_ASSIGNMENT_:
Lines before the one containing "- **Export Format" are left out; copy that line and every later line through the end of the data exactly.

(Excerpts from a dataset)
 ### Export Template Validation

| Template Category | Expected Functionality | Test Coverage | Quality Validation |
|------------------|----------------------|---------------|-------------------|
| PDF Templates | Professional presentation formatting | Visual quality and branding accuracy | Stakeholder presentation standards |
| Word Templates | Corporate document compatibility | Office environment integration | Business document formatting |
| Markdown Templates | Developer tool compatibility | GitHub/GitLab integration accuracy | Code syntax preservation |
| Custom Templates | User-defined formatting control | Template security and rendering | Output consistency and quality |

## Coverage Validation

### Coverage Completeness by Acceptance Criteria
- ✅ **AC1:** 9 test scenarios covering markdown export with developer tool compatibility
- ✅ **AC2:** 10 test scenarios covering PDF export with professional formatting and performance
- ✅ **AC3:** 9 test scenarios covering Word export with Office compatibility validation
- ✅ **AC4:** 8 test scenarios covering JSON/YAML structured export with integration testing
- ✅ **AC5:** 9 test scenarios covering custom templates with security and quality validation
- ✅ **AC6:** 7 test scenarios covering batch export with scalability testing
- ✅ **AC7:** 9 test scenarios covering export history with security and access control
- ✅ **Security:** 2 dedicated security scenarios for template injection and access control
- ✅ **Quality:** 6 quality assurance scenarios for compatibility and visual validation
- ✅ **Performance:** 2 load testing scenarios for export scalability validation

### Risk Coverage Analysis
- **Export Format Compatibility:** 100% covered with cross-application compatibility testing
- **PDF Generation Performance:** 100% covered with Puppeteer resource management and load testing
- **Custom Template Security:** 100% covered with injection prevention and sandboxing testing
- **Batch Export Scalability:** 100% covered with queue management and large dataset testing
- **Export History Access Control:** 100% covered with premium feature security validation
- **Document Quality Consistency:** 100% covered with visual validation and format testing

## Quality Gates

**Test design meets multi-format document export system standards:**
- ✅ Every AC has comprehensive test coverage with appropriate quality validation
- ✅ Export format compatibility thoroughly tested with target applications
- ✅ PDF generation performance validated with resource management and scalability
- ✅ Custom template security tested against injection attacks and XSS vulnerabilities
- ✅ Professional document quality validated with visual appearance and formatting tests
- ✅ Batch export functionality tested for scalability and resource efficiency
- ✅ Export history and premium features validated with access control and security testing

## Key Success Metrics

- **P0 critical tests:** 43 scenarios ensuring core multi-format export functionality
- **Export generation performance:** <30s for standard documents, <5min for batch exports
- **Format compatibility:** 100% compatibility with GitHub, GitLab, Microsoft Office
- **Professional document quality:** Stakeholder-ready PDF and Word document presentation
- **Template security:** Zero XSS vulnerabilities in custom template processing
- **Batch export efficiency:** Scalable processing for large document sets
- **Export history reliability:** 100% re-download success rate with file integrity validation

_OUTPUT BELOW_:
- **Export Format Compatibility:** 100% covered with cross-application compatibility testing
- **PDF Generation Performance:** 100% covered with Puppeteer resource management and load testing
- **Custom Template Security:** 100% covered with injection prevention and sandboxing testing
- **Batch Export Scalability:** 100% covered with queue management and large dataset testing
- **Export History Access Control:** 100% covered with premium feature security validation
- **Document Quality Consistency:** 100% covered with visual validation and format testing

## Quality Gates

**Test design meets multi-format document export system standards:**
- ✅ Every AC has comprehensive test coverage with appropriate quality validation
- ✅ Export format compatibility thoroughly tested with target applications
- ✅ PDF generation performance validated with resource management and scalability
- ✅ Custom template security tested against injection attacks and XSS vulnerabilities
- ✅ Professional document quality validated with visual appearance and formatting tests
- ✅ Batch export functionality tested for scalability and resource efficiency
- ✅ Export history and premium features validated with access control and security testing

## Key Success Metrics

- **P0 critical tests:** 43 scenarios ensuring core multi-format export functionality
- **Export generation performance:** <30s for standard documents, <5min for batch exports
- **Format compatibility:** 100% compatibility with GitHub, GitLab, Microsoft Office
- **Professional document quality:** Stakeholder-ready PDF and Word document presentation
- **Template security:** Zero XSS vulnerabilities in custom template processing
- **Batch export efficiency:** Scalable processing for large document sets
- **Export history reliability:** 100% re-download success rate with file integrity validation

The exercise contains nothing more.